Voy poco, muy poco, y, sin embargo cada vez encuentro algo nuevo y al mismo tiempo aparecen ante mí fogonazos de memoria emotiva guardada en algún rincón de la mente y del corazón.
Los sonidos de la ciudad me resultan en extremo familiares: los frenos de aire de viejas micros, el suave andar de los trolebuses sobre rieles pulidísimos. Ya llegando al muelle, los guinches, cabos y grúas, el resalto de los camiones cargados sobre los adoquines , el golpeteo de sogas contra el hierro cientos de veces pintado de los buques y las sirenas estremecedoras de algún adiós.
En la plaza Echaurren, creo yo, mi favorita, se produce la mayor de las sinestesias. Todas las imágenes posibles se combinan y giran como gajos multicolores de un gran remolino, una gigantesca falda gitana, un trompo, un girasol superlativo, todo alrededor de la fuente que derrocha frescura a la vista y al oído: pescados, frutas, flores, granos de pimienta negra a granel saliendo de antiguos frascos de vidrio. Borrachos, policías, mujeres de faldas cortas y pantorrillas fuertes, niños bien agarrados de la mano, perros de andar desencajado y vendedores ambulantes enclavadísimos en la misma esquina siempre.
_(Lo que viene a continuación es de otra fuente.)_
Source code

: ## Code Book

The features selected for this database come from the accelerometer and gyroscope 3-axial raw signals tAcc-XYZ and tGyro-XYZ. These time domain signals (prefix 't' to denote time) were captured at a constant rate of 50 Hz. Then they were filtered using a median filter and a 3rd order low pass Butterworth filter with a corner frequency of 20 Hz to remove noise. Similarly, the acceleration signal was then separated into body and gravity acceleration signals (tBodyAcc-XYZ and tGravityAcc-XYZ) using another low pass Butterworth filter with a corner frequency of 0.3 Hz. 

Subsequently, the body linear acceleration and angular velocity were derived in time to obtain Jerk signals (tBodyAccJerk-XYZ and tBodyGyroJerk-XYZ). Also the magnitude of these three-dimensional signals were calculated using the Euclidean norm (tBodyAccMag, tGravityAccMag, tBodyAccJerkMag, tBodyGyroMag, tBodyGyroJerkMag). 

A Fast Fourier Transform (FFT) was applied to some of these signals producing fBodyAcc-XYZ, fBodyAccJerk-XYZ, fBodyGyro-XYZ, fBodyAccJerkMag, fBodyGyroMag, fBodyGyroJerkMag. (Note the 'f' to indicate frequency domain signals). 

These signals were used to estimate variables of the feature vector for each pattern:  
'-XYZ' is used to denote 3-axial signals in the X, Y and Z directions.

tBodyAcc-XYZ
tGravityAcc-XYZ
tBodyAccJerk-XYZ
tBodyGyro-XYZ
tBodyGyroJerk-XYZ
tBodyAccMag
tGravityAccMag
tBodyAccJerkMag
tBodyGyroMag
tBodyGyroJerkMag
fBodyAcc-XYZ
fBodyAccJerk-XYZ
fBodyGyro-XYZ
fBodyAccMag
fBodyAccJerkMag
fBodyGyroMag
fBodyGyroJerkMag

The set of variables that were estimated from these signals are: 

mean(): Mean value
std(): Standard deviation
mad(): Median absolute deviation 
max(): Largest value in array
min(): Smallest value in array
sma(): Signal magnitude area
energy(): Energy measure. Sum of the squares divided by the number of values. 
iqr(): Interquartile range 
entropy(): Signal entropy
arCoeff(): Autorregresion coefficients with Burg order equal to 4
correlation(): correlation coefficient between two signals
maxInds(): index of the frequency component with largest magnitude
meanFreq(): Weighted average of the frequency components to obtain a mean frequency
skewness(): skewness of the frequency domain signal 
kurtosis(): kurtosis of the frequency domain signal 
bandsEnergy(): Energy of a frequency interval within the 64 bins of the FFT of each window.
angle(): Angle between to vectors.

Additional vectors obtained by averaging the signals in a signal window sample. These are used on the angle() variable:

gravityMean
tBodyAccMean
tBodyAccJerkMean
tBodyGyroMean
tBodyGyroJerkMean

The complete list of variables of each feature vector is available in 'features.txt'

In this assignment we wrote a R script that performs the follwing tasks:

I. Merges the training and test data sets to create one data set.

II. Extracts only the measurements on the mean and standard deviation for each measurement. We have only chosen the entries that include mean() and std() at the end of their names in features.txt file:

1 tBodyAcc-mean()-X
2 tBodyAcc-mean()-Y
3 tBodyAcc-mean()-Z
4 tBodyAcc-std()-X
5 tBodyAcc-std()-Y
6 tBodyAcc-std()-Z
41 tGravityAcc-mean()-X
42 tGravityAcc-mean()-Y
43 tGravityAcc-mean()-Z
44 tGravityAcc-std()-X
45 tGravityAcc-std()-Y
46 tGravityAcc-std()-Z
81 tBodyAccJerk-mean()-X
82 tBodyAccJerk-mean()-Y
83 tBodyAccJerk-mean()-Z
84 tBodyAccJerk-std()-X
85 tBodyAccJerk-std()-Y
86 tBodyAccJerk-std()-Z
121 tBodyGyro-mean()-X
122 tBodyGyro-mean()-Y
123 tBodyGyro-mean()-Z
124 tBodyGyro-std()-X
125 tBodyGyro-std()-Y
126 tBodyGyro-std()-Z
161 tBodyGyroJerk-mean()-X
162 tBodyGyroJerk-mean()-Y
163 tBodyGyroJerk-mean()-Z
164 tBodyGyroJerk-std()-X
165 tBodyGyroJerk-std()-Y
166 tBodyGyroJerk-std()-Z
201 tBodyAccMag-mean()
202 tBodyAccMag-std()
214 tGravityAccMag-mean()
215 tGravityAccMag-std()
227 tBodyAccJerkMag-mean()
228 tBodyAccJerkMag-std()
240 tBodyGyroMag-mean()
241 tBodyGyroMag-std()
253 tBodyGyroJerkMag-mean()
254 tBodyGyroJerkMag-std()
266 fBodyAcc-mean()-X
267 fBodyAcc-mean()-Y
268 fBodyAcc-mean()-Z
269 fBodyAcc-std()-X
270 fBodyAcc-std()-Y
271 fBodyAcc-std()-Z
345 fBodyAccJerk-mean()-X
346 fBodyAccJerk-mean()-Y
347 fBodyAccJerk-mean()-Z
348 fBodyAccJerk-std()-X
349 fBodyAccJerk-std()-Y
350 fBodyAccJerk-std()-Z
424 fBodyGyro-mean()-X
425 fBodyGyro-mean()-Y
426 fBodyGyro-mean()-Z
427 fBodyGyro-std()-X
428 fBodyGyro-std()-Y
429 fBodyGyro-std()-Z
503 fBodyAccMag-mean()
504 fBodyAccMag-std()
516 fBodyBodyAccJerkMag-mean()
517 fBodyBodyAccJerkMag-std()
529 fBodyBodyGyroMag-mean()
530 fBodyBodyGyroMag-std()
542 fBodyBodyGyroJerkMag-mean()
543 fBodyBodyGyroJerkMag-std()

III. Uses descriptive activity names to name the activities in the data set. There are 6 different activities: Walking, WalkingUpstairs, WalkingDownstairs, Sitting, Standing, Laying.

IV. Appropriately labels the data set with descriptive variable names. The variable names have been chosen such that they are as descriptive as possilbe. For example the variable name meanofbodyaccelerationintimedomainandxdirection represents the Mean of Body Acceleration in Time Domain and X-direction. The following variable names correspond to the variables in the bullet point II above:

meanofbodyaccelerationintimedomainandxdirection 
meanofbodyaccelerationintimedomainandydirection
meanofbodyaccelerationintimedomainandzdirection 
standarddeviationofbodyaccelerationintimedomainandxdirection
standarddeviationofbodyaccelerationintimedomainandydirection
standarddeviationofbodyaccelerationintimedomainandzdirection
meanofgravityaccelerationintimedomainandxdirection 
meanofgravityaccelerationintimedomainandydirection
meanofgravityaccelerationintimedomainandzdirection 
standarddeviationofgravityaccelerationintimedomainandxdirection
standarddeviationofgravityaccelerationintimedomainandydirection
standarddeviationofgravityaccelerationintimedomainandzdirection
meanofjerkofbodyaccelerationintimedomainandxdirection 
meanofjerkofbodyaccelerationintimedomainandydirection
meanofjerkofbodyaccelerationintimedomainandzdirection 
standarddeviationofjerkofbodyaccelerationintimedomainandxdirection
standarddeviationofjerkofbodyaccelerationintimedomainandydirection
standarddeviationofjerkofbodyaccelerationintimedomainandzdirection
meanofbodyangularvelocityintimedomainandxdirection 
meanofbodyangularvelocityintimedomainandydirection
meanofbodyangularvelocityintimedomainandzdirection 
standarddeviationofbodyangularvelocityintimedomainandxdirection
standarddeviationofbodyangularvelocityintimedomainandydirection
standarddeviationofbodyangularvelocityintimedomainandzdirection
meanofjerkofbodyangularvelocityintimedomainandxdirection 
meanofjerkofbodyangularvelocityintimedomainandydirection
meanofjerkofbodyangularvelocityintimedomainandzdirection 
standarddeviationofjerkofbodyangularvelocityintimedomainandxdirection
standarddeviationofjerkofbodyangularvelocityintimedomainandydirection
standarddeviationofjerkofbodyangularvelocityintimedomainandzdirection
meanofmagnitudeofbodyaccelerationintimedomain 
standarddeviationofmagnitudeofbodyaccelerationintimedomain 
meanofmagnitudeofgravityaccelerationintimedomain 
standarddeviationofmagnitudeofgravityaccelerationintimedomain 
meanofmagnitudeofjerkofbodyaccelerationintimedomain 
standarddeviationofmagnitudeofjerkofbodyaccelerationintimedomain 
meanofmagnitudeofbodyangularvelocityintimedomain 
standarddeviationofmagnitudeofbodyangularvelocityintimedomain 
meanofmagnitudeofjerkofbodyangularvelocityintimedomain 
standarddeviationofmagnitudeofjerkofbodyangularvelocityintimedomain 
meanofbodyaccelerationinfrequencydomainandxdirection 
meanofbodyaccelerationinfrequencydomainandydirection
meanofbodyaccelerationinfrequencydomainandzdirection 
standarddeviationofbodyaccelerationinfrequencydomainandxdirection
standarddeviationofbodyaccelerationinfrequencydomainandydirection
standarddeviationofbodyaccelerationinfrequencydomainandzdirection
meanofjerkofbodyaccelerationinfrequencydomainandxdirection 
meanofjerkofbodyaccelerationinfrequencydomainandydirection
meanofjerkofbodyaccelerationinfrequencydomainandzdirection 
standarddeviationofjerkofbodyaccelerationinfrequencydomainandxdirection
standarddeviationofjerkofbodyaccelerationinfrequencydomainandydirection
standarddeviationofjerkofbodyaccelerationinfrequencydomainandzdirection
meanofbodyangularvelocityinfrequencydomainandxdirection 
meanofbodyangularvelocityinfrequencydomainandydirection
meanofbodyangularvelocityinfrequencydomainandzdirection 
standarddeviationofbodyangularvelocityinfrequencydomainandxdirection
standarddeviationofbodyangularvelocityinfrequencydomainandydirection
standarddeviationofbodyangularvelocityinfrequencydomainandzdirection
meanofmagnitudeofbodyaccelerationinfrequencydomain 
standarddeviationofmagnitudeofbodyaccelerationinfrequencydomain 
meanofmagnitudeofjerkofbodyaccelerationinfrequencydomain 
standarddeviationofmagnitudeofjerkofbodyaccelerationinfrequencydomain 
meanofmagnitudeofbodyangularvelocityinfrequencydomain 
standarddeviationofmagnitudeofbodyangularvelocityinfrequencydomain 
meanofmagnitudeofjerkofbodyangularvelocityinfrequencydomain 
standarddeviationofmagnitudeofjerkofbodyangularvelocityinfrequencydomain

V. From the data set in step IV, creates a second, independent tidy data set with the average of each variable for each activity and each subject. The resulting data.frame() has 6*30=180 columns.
En Valparaíso uno puede encontrar pan caliente en cada cuadra, en cada esquina. El olor de las panaderías lo impregna todo, el calor de los hornos fermentando los panes batidos son un clásico en el plan y en los cerros.
Me gusta Valparaíso, porque aún habiendo sido comparada con joyas, damas marinas y con arco iris de múltipes colores, no se cree el cuento; es humilde. Me gusta porque tiene el desparpajo y la franqueza de la ropa al sol no en el patio de atrás, sino en el balcón del frente si es menester.
Me gusta porque sus callecitas llenas de vericuetos dificultosos son capaces de llevarlo a uno al paraíso cuando se llega a algún mirador o a cualquier esquina privilegiada.
En Valparaíso todas las mujeres somos reinas y como tal, espero tenerte siempre en mi cabeza, diadema del mar.
1 comentario:
Ojala yo pudiese describir de esta forma a Valparaiso, ciudad de la cual quede enamorada. Siento tal cual; cada cosa que has dicho en forma tan poetica, yo la entiendo perfectamente... Muchas gracias por este escrito.